(Pictures paired with source code)
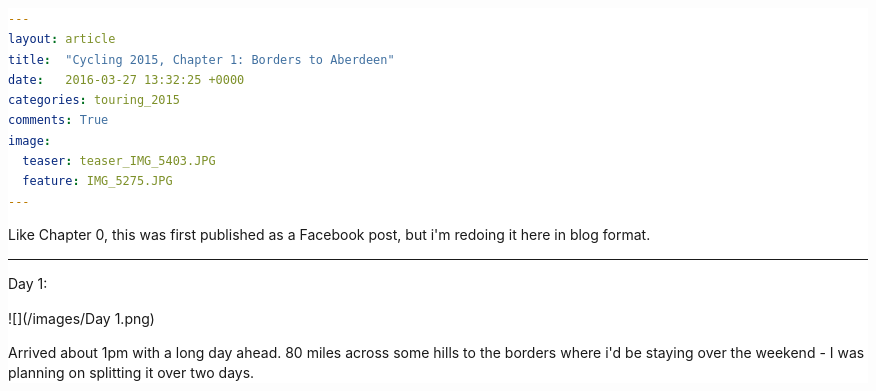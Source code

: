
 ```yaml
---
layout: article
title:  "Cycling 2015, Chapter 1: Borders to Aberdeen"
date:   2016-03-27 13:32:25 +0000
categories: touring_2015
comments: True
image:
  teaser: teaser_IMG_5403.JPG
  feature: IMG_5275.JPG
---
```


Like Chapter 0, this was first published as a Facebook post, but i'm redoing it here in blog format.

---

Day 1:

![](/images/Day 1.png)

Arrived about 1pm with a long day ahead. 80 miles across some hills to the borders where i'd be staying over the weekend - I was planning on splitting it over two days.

■ ACTION ITEM
Every line from the one that contains "Like Chapter 0, this" down to and including the last line of the records above must be set down exactly, with nothing else.

■ PROBLEM SOLUTION
Like Chapter 0, this was first published as a Facebook post, but i'm redoing it here in blog format.

---

Day 1:

![](/images/Day 1.png)

Arrived about 1pm with a long day ahead. 80 miles across some hills to the borders where i'd be staying over the weekend - I was planning on splitting it over two days.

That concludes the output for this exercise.